OSS Alternative - Discover Top Open Source Alternatives to Popular Software

mostlygeek/llama-swap

llama-swap enables seamless hot-swapping and management of multiple local generative AI models, acting as a unified API gateway compatible with OpenAI and Anthropic standards.

Core Features

Easy deployment with zero dependencies (single binary, config file).

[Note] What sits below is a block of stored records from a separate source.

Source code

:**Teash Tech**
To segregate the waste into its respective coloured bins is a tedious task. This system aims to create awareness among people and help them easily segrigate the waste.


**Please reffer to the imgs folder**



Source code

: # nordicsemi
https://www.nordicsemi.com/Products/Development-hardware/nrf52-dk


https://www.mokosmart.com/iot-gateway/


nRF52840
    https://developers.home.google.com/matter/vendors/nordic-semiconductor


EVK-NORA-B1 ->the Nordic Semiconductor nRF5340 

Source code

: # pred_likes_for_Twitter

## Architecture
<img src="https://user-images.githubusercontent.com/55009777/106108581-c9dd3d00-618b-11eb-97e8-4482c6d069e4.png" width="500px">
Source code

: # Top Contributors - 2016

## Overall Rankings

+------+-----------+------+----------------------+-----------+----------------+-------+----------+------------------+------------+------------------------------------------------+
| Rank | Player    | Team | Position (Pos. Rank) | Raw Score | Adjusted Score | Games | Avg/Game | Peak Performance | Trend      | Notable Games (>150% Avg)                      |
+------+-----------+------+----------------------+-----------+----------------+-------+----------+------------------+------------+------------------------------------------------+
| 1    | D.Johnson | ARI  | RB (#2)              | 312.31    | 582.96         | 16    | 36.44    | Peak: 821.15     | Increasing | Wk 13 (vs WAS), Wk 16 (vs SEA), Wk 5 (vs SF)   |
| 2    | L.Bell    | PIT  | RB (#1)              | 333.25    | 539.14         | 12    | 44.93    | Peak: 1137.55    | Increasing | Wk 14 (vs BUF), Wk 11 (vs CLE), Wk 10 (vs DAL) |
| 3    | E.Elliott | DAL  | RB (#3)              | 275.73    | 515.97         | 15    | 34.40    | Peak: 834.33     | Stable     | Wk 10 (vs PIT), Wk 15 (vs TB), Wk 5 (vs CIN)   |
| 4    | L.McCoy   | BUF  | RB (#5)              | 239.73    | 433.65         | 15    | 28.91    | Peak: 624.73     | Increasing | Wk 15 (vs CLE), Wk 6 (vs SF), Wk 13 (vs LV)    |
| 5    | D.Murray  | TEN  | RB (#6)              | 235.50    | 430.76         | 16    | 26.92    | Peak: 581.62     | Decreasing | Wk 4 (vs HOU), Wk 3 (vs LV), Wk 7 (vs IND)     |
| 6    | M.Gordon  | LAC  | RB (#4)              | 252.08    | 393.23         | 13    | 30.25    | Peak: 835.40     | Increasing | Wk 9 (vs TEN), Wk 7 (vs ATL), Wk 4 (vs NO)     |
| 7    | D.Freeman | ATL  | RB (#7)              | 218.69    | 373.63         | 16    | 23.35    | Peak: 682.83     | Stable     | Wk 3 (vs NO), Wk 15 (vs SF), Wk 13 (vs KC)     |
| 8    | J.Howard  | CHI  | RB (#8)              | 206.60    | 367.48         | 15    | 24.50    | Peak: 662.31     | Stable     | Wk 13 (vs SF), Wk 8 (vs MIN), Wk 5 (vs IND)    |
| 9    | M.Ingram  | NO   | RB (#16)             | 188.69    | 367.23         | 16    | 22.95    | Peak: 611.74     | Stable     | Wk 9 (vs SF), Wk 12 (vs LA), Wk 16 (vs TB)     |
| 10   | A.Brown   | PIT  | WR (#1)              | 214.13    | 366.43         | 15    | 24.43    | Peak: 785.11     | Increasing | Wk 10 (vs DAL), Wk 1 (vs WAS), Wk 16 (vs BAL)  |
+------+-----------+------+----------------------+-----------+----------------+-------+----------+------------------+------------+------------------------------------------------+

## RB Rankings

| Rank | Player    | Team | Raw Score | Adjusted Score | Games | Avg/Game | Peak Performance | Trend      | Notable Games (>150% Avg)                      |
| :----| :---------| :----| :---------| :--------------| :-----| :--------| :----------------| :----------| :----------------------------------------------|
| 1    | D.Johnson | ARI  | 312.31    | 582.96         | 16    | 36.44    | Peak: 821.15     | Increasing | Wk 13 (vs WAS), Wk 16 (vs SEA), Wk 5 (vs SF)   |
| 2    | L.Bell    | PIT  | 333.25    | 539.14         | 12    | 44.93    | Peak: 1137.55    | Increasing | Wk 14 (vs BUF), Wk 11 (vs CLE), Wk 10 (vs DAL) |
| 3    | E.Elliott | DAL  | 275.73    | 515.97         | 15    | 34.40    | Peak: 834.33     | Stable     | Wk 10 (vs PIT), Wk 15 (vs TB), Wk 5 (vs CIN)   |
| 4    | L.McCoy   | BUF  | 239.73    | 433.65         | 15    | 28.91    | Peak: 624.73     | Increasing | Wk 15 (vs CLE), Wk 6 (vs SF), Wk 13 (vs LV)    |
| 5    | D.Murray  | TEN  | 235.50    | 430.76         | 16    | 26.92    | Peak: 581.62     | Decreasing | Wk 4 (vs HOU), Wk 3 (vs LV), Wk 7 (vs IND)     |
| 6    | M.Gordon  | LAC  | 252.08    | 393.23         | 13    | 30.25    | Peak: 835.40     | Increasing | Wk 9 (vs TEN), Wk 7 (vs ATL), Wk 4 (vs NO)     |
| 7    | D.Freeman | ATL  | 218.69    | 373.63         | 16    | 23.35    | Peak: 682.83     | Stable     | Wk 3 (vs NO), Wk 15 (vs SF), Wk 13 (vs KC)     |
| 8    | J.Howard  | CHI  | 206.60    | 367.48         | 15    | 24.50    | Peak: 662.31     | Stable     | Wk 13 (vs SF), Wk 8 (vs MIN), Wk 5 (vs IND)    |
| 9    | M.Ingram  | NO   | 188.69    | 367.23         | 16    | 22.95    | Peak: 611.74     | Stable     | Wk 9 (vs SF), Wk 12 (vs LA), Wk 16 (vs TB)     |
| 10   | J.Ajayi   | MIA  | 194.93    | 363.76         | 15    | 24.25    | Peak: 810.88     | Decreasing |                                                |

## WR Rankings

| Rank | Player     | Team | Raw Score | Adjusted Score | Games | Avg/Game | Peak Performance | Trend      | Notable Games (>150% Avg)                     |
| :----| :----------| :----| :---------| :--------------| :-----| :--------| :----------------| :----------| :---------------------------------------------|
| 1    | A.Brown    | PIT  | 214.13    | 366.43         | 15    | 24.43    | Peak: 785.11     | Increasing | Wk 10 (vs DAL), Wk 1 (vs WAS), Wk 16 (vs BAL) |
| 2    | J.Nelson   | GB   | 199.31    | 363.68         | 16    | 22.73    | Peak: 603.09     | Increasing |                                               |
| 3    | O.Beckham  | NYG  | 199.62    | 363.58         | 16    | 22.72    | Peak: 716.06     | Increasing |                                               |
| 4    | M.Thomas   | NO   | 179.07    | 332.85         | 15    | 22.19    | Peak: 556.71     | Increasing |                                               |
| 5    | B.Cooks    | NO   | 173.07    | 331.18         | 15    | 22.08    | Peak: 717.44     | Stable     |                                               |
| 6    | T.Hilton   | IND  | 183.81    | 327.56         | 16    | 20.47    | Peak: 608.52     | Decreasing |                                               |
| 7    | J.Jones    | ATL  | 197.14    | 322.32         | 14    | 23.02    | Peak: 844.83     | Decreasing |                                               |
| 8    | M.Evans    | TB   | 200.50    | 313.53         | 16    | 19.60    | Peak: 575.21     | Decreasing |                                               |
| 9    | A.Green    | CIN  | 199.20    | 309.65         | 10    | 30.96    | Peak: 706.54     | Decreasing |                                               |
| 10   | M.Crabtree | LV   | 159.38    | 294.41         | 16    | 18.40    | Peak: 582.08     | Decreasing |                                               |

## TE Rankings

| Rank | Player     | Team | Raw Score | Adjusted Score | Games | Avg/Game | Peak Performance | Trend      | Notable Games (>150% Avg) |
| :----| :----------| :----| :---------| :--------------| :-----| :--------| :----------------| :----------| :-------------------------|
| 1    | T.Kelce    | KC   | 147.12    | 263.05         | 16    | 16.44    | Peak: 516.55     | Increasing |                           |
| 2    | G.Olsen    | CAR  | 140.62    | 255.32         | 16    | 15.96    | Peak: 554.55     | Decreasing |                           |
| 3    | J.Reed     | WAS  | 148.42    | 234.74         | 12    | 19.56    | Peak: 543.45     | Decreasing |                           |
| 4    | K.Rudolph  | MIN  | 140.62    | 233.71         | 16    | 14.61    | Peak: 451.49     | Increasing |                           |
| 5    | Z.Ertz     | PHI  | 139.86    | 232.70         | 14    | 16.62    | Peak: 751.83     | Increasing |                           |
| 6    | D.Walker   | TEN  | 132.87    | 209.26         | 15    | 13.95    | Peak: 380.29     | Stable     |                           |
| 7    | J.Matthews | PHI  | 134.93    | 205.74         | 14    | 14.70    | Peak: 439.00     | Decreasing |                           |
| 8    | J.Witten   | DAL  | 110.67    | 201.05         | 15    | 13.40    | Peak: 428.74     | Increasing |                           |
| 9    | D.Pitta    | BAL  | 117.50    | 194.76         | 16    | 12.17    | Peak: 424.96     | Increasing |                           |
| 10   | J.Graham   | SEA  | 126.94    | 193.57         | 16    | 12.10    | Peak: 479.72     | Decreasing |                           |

On-demand switching between various local AI models.

Broad compatibility with OpenAI/Anthropic API servers (llama.cpp, vllm, etc.).

Comprehensive Web UI for monitoring, testing, and model control.

API Key support and customizable model loading/unloading.

Quick Start

docker run -it --rm --runtime nvidia -p 9292:8080 -v /path/to/models:/models -v /path/to/custom/config.yaml:/app/config.yaml ghcr.io/mostlygeek/llama-swap:cuda

Detailed Introduction

llama-swap is a high-performance, Go-built tool designed to streamline local generative AI workflows. It acts as a robust proxy, allowing users to run multiple AI models (like those powered by llama.cpp or vllm) on their machine and hot-swap between them on demand. By providing a unified API endpoint compatible with both OpenAI and Anthropic standards, it simplifies interaction with diverse local inference servers, offering features like a real-time web UI, API key management, and flexible model configuration, making local AI development and testing significantly more efficient.